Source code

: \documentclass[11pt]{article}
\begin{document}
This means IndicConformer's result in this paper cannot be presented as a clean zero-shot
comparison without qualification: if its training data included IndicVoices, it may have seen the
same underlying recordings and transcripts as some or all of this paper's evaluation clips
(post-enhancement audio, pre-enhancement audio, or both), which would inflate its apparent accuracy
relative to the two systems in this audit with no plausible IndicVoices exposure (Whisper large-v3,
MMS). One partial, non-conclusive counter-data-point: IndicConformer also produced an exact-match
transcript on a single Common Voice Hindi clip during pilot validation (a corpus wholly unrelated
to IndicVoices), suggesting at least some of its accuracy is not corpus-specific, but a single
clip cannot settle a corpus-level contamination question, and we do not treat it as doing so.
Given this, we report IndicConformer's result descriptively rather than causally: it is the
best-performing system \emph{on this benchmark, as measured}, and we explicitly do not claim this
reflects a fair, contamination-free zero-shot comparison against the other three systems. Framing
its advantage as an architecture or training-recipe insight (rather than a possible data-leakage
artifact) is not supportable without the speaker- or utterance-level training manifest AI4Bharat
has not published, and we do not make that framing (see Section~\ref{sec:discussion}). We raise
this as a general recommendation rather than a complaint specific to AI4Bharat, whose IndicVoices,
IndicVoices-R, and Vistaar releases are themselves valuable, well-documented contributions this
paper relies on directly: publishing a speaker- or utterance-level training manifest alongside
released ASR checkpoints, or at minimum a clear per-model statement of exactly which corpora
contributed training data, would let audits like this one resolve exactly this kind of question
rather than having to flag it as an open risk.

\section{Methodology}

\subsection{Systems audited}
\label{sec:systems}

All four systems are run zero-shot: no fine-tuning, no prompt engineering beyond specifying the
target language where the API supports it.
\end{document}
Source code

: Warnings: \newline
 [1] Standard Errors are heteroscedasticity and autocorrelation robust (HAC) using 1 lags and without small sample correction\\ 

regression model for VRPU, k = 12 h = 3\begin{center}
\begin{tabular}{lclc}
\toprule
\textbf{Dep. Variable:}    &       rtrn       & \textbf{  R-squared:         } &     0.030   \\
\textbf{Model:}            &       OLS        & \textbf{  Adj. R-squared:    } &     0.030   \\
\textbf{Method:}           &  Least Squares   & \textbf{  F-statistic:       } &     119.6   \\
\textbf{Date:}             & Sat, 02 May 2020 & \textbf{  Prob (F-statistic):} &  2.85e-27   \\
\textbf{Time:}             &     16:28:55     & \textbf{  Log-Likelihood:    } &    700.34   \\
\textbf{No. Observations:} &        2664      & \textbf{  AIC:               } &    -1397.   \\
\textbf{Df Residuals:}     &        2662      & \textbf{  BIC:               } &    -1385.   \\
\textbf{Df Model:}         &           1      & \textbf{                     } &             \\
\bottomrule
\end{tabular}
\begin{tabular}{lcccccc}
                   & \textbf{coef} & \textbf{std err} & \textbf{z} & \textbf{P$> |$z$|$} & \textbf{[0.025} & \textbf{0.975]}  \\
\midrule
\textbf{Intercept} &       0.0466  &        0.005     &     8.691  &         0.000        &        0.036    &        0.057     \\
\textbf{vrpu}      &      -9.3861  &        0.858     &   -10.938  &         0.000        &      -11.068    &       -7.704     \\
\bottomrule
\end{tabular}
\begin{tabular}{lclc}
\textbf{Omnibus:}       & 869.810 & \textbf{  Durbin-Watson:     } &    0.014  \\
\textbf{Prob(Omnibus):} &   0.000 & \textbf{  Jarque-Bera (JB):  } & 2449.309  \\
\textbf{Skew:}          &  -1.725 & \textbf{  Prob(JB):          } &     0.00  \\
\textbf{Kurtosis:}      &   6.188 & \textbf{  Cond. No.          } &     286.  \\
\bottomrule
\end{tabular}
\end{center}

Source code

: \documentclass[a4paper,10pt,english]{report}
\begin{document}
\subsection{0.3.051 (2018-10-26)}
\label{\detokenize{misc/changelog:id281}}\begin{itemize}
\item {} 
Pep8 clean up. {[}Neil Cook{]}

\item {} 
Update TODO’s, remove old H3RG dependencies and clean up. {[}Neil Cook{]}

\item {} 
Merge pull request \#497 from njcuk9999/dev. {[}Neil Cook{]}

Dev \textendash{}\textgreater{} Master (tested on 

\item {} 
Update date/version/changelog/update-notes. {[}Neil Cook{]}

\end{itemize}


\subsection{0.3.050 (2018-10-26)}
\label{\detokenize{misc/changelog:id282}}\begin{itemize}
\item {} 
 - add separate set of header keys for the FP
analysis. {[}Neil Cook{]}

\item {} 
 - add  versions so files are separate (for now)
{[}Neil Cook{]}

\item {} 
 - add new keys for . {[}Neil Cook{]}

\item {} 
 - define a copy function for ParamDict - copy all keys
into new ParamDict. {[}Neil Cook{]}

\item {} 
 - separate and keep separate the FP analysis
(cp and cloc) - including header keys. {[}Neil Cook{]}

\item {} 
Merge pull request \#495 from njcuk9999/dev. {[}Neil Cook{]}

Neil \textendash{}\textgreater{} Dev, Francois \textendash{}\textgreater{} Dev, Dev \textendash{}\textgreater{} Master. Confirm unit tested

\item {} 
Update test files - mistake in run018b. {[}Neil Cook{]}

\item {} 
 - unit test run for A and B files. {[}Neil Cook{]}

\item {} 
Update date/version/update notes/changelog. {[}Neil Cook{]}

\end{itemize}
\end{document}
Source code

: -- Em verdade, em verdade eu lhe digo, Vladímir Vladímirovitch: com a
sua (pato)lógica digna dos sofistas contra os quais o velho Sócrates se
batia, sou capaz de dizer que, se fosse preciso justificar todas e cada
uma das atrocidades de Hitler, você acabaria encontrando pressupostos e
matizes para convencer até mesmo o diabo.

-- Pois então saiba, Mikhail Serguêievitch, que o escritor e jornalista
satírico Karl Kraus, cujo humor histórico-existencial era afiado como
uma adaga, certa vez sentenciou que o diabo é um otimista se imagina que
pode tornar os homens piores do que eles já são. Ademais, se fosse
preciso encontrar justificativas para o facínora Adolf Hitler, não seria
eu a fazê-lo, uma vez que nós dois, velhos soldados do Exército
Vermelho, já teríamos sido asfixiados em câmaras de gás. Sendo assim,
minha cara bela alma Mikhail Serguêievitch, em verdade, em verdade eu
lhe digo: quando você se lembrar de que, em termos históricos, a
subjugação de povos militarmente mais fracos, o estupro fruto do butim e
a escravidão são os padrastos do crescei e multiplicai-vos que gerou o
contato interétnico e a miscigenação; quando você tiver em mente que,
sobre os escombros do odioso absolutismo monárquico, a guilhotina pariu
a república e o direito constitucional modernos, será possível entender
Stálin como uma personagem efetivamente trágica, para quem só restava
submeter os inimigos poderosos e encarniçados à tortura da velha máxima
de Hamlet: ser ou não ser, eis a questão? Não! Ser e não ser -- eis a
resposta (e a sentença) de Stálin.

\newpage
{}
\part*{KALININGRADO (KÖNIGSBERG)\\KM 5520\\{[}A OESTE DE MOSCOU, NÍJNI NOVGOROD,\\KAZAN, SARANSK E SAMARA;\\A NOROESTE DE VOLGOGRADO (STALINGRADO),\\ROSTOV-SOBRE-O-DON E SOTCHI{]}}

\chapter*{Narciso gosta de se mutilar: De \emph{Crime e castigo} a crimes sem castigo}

···

In the listing above, which lines include the string "corpus"? Return every one of them.

transcript on a single Common Voice Hindi clip during pilot validation (a corpus wholly unrelated
to IndicVoices), suggesting at least some of its accuracy is not corpus-specific, but a single
clip cannot settle a corpus-level contamination question, and we do not treat it as doing so.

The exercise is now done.